The landslides were the deadliest in the country’s history, eclipsing the previous highest death toll of 127 a decade ago.
Bijoy Giri Chakma, an elected tribal leader in the hardest-hit district of Rangamati, said the landslides were the worst he had ever seen, and blamed unplanned construction and the large-scale cutting of trees for the scale of the disaster.
"Trees have been felled indiscriminately, which loosens the soil. A lot of these hills are now completely barren," said Chakma.
His views chimed with those of local rights activists.
"The disaster is man-made. But there is a tendency to blame nature for this," said Sheepa Hafiza, head of the rights group Ain o Salish Kendra, at a news briefing on Wednesday.
Authorities say hundreds of homes were buried by mud and rubble sent cascading down hillsides after monsoon rains dumped 343mm of water on the southeast of the country in just 24 hours.
Disaster Management Department chief Reaz Ahmed said teams had begun to assess the full extent of the damage left by two days of incessant rains in the Chittagong hills, which cover one-tenth of the country’s landmass.

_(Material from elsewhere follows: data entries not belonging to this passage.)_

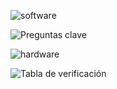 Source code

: 

![software](https://github.com/Valeri0206/Fundamentos-de-Biodise-o/assets/164529958/7e219576-1fbd-458b-b68d-a1f50bb58e19)

![Preguntas clave](https://github.com/Valeri0206/Fundamentos-de-Biodise-o/assets/164529958/083654f4-f679-414f-bb19-30dac7dbf765)

![hardware](https://github.com/Valeri0206/Fundamentos-de-Biodise-o/assets/164529958/4a1aecc5-3c41-42f7-949e-4d07aab12b2b)

![Tabla de verificación](https://github.com/Valeri0206/Fundamentos-de-Biodise-o/assets/164529958/d53b9621-0d28-49e6-8f47-d34a306689b1)
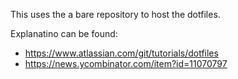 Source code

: This uses the a bare repository to host the dotfiles.

Explanatino can be found:
- https://www.atlassian.com/git/tutorials/dotfiles
- https://news.ycombinator.com/item?id=11070797
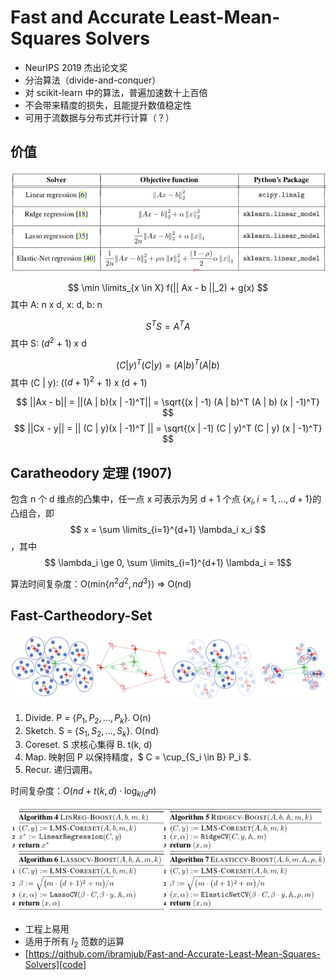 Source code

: # Fast and Accurate Least-Mean-Squares Solvers


* NeurIPS 2019 杰出论文奖
* 分治算法（divide-and-conquer）
* 对 scikit-learn 中的算法，普遍加速数十上百倍
* 不会带来精度的损失，且能提升数值稳定性
* 可用于流数据与分布式并行计算（？）


## 价值


![LMS solvers](LMS-solvers.png)

$$ \min \limits_{x \in X} f(|| Ax - b ||_2) + g(x) $$
其中 A: n x d, x: d, b: n


$$ S^TS = A^TA $$
其中 S: ($d^2$ + 1) x d


$$ (C | y)^T (C | y) = (A | b)^T (A | b) $$
其中 (C | y): ($(d + 1)^2$ + 1) x (d + 1)

$$ ||Ax - b|| = ||(A | b)(x | -1)^T|| = \sqrt{(x | -1) (A | b)^T (A | b) (x | -1)^T} $$
$$ ||Cx - y|| = || (C | y)(x | -1)^T || = \sqrt{(x | -1) (C | y)^T (C | y) (x | -1)^T} $$


## Caratheodory 定理 (1907)

包含 n 个 d 维点的凸集中，任一点 x 可表示为另 d + 1 个点 {$x_i, i = 1, \dots, d+1$}的凸组合，即 $$ x = \sum \limits_{i=1}^{d+1} \lambda_i x_i $$，其中 $$ \lambda_i \ge 0, \sum \limits_{i=1}^{d+1} \lambda_i = 1$$

算法时间复杂度：O(min{$n^2 d^2, n d^3$}) => O(nd)


## Fast-Cartheodory-Set

![Fast Catheodory Set](fast-catheodory-set.png)

1. Divide. P = {$P_1, P_2, \dots, P_k$}. O(n)
2. Sketch. S = {$S_1, S_2, \dots, S_k$}. O(nd)
3. Coreset. S 求核心集得 B. t(k, d)
4. Map. 映射回 P 以保持精度，$ C = \cup_{S_i \in B} P_i $.
5. Recur. 递归调用。

时间复杂度：$O(nd + t(k, d) \cdot \log_{k/d} n)$


![boost LMS solvers](boost-LMS-solvers.png)

* 工程上易用
* 适用于所有 $l_2$ 范数的运算
* [https://github.com/ibramjub/Fast-and-Accurate-Least-Mean-Squares-Solvers][code]

[code]: <https://github.com/ibramjub/Fast-and-Accurate-Least-Mean-Squares-Solvers> "代码"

Authorities have opened 18 shelters in the worst-hit hill districts, where 4,500 people have been evacuated.
The monsoon rains came two weeks after Cyclone Mora smashed into Bangladesh’s southeast, killing at least eight people and damaging tens of thousands of homes.
South Asia is frequently hit by flooding and landslides in the summer with the arrival of the annual monsoon rains.
More than 200 people were killed in Sri Lanka in May when the monsoon triggered landslides and the worst flooding the island has seen in well over a decade.